━━━━━ Data records

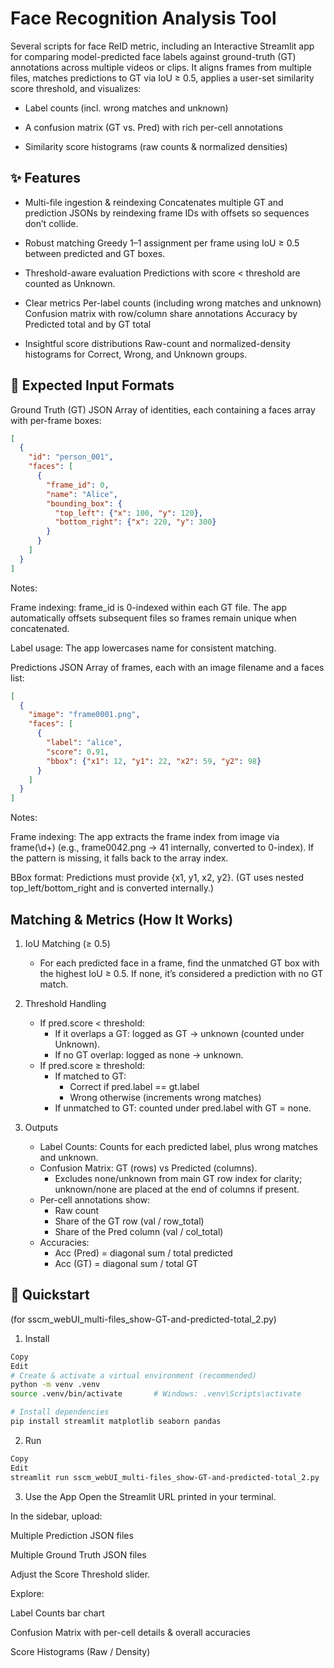 # Face Recognition Analysis Tool
Several scripts for face ReID metric, including an Interactive Streamlit app for comparing model-predicted face labels against ground-truth (GT) annotations across multiple videos or clips. It aligns frames from multiple files, matches predictions to GT via IoU ≥ 0.5, applies a user-set similarity score threshold, and visualizes:

- Label counts (incl. wrong matches and unknown)

- A confusion matrix (GT vs. Pred) with rich per-cell annotations

- Similarity score histograms (raw counts & normalized densities)

## ✨ Features
- Multi-file ingestion & reindexing
    Concatenates multiple GT and prediction JSONs by reindexing frame IDs with offsets so sequences don’t collide.

- Robust matching
    Greedy 1–1 assignment per frame using IoU ≥ 0.5 between predicted and GT boxes.

- Threshold-aware evaluation
    Predictions with score < threshold are counted as Unknown.

- Clear metrics
    Per-label counts (including wrong matches and unknown)
    Confusion matrix with row/column share annotations
    Accuracy by Predicted total and by GT total

- Insightful score distributions
    Raw-count and normalized-density histograms for Correct, Wrong, and Unknown groups.

## 🧩 Expected Input Formats
Ground Truth (GT) JSON
Array of identities, each containing a faces array with per-frame boxes:
```json
[
  {
    "id": "person_001",
    "faces": [
      {
        "frame_id": 0,
        "name": "Alice",
        "bounding_box": {
          "top_left": {"x": 100, "y": 120},
          "bottom_right": {"x": 220, "y": 300}
        }
      }
    ]
  }
]
```
Notes:

Frame indexing: frame_id is 0-indexed within each GT file. The app automatically offsets subsequent files so frames remain unique when concatenated.

Label usage: The app lowercases name for consistent matching.

Predictions JSON
Array of frames, each with an image filename and a faces list:
```json
[
  {
    "image": "frame0001.png",
    "faces": [
      {
        "label": "alice",
        "score": 0.91,
        "bbox": {"x1": 12, "y1": 22, "x2": 59, "y2": 98}
      }
    ]
  }
]
```
Notes:

Frame indexing: The app extracts the frame index from image via frame(\d+) (e.g., frame0042.png → 41 internally, converted to 0-index). If the pattern is missing, it falls back to the array index.

BBox format: Predictions must provide {x1, y1, x2, y2}. (GT uses nested top_left/bottom_right and is converted internally.)

## Matching & Metrics (How It Works)
1. IoU Matching (≥ 0.5)
    - For each predicted face in a frame, find the unmatched GT box with the highest IoU ≥ 0.5. If none, it’s considered a prediction with no GT match.

1. Threshold Handling
    - If pred.score < threshold:
        - If it overlaps a GT: logged as GT → unknown (counted under Unknown).
        - If no GT overlap: logged as none → unknown.
    - If pred.score ≥ threshold:
        - If matched to GT:
            - Correct if pred.label == gt.label
            - Wrong otherwise (increments wrong matches)
        - If unmatched to GT: counted under pred.label with GT = none.

1. Outputs
    - Label Counts: Counts for each predicted label, plus wrong matches and unknown.
    - Confusion Matrix: GT (rows) vs Predicted (columns).
        - Excludes none/unknown from main GT row index for clarity; unknown/none are placed at the end of columns if present.
    - Per-cell annotations show:
        - Raw count
        - Share of the GT row (val / row_total)
        - Share of the Pred column (val / col_total)
    - Accuracies:
        - Acc (Pred) = diagonal sum / total predicted
        - Acc (GT) = diagonal sum / total GT

## 🚀 Quickstart
(for sscm_webUI_multi-files_show-GT-and-predicted-total_2.py)
1) Install
```bash
Copy
Edit
# Create & activate a virtual environment (recommended)
python -m venv .venv
source .venv/bin/activate       # Windows: .venv\Scripts\activate

# Install dependencies
pip install streamlit matplotlib seaborn pandas
```
2) Run
```bash
Copy
Edit
streamlit run sscm_webUI_multi-files_show-GT-and-predicted-total_2.py
```

3) Use the App
Open the Streamlit URL printed in your terminal.

In the sidebar, upload:

Multiple Prediction JSON files

Multiple Ground Truth JSON files

Adjust the Score Threshold slider.

Explore:

Label Counts bar chart

Confusion Matrix with per-cell details & overall accuracies

Score Histograms (Raw / Density)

━━━━━━━━━━

Every line with the word "logged" in it should be copied from the listing above.

Worked solution
        - If it overlaps a GT: logged as GT → unknown (counted under Unknown).
        - If no GT overlap: logged as none → unknown.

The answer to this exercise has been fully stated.